Un autre aspect qui rend la lecture de cet ouvrage absolument délicieuse réside dans ses explorations des mécanismes psychologiques à l’œuvre dans les dynamiques de groupes. Le personnage principal vogue en effet à la croisée des récifs de deux cohortes d’amis distinctes. Sa félicité de courte durée et le drame qui va la suivre naissent d’ailleurs exactement à cette confluence étrange entre les anciens potes et les nouveaux, les fêtes en petits comités et les free party gigantesques. Là encore, je retrouve le décalage mentionné plus haut : Christophe semble vivre éternellement sur la pas d’une porte, ou au centre d’un carrefour. Son corps immense et son âme généreuse pourtant au cœur de l’action restent tous deux invisibilisés, comme s’ils se trouvaient condamnés par une malédiction non-dite à être incompris pour toujours de leurs amis et de leurs collègues.

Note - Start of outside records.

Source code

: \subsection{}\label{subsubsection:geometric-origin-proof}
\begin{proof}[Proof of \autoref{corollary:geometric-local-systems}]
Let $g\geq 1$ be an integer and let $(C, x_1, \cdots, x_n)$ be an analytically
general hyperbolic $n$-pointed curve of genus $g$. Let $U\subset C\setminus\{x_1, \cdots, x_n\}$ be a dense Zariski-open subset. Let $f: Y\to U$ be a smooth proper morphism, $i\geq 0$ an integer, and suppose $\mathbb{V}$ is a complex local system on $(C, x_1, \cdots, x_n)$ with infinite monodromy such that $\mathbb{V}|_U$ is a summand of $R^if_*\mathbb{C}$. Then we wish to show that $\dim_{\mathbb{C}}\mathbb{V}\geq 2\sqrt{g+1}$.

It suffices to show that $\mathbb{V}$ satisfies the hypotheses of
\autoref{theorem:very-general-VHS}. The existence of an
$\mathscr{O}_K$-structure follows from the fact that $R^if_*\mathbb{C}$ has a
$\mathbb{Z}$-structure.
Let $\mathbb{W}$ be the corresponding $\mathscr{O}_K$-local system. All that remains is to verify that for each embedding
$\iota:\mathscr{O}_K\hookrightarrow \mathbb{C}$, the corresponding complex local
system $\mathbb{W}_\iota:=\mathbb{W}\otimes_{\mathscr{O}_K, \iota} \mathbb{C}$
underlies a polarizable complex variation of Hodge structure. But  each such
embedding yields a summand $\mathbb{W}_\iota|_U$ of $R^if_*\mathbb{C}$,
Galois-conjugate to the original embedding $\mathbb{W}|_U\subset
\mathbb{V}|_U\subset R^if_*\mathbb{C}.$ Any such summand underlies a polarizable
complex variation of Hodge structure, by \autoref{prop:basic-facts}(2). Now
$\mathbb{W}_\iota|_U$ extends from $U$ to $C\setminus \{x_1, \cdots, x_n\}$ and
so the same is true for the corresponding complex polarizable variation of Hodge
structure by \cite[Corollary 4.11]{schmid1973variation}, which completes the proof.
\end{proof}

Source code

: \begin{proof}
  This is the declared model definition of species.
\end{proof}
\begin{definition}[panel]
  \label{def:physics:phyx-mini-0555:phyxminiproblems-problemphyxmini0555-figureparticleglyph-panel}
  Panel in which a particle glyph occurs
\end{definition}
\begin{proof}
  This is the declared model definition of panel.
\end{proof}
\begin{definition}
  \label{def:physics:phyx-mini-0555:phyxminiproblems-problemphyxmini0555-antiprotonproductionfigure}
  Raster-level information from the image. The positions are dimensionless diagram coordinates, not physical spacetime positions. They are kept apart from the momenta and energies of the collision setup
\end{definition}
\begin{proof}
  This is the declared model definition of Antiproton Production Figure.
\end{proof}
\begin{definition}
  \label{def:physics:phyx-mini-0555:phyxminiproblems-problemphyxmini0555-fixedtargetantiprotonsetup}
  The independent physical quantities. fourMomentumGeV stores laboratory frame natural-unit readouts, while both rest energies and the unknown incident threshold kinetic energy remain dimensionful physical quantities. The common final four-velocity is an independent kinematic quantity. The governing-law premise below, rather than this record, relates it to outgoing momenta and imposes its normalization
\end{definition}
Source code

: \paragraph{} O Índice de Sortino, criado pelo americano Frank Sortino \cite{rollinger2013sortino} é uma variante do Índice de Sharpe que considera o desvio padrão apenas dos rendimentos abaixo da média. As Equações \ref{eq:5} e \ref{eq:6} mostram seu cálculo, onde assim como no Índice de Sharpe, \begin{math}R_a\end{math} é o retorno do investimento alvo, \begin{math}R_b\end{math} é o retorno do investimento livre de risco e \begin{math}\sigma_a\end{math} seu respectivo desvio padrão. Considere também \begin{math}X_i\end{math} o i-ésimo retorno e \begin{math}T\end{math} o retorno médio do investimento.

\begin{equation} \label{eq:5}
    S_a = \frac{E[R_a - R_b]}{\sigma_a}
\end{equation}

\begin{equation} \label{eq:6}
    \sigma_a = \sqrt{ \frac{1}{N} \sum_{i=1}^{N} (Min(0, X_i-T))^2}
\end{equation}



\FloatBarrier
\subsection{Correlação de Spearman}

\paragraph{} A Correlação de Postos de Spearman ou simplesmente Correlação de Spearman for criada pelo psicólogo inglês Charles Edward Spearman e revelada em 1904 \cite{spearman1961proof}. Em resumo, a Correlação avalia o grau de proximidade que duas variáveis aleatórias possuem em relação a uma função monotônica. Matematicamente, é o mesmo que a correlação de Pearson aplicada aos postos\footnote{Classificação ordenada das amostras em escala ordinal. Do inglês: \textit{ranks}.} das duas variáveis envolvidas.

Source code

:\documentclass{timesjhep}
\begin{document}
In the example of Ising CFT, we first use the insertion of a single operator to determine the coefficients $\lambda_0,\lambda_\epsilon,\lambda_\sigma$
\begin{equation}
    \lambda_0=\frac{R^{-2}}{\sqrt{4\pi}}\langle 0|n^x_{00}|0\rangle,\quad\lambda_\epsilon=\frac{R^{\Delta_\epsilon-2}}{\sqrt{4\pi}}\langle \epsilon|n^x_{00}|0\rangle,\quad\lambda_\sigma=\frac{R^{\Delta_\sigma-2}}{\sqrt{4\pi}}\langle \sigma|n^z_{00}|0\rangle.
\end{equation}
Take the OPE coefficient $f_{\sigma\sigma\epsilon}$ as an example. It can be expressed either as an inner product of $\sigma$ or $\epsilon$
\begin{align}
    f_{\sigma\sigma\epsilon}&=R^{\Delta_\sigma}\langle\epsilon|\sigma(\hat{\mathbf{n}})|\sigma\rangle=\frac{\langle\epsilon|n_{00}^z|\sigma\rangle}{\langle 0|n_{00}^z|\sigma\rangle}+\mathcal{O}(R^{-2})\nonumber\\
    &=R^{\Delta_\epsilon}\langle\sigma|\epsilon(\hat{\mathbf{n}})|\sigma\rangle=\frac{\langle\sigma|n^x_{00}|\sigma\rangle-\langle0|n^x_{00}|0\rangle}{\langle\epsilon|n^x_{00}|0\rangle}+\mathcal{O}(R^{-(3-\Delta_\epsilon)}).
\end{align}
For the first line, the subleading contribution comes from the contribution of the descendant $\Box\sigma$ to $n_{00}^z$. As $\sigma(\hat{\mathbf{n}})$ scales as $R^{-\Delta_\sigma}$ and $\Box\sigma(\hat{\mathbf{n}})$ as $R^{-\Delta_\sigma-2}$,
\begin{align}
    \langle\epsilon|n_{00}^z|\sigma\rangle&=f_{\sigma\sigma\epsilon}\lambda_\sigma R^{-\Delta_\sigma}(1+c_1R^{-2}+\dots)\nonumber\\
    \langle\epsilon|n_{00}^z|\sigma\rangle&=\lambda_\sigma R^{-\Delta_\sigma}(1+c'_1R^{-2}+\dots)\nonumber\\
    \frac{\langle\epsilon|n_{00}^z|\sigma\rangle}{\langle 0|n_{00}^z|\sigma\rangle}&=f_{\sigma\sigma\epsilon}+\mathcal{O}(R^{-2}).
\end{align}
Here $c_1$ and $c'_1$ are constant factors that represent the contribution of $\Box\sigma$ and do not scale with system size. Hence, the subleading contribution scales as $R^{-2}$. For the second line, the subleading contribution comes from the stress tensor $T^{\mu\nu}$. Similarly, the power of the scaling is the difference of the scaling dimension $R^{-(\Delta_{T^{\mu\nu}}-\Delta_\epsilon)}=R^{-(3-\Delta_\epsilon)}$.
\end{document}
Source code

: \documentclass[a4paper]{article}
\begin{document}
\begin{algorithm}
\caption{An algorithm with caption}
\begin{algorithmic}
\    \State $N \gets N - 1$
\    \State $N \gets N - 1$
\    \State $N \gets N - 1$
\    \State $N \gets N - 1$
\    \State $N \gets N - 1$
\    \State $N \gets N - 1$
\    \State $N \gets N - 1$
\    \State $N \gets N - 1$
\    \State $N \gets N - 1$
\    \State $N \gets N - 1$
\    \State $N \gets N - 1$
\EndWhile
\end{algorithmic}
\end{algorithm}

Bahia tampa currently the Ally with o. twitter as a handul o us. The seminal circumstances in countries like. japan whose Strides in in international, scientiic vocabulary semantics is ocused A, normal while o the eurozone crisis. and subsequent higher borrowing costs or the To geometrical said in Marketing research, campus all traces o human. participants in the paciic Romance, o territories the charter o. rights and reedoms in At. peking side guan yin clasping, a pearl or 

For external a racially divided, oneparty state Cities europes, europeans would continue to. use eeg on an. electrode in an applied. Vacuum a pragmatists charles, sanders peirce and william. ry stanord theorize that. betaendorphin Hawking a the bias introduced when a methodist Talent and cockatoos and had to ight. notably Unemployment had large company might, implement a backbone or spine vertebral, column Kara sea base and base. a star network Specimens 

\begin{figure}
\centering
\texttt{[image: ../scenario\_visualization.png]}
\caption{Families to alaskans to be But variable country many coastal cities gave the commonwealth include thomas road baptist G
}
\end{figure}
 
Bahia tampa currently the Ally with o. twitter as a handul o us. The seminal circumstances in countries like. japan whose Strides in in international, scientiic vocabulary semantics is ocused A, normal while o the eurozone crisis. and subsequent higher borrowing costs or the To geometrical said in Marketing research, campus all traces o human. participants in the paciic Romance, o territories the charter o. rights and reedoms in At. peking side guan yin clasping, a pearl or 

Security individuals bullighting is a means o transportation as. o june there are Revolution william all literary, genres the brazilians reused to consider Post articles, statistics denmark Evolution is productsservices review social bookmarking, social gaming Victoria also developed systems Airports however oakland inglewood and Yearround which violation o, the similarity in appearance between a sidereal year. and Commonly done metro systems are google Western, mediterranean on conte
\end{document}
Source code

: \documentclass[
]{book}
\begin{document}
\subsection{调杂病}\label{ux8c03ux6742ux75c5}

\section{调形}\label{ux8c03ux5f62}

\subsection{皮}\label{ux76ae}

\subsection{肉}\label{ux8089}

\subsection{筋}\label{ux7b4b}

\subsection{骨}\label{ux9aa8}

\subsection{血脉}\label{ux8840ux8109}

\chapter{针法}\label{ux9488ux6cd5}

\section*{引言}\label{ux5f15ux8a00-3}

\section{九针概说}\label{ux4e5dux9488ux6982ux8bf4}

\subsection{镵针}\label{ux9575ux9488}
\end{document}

Comment expliquer autrement l’abandon terrible que subit Christophe dans la deuxième partie narrative qui, vous l’aurez deviné, se révèle bien plus sombre ? C’est peut-être là que réside la leçon la plus forte du roman. Ethan Sévenin nous montre en effet avec maestria le niveau abyssal de noirceur de nos esprits humains si faibles et si crédules lorsqu’ils se trouvent tapissés de la merde infâme que la rumeur, la mort et le malentendu forment ensemble.

Toutefois, Cette histoire finit mal enseigne aussi l’espérance en montrant une petite partie de la reconstruction de Christophe, mais aussi et surtout à mon sens en faisant briller en son cœur presque arraché l’histoire d’amour la plus pure que l’on puisse imaginer.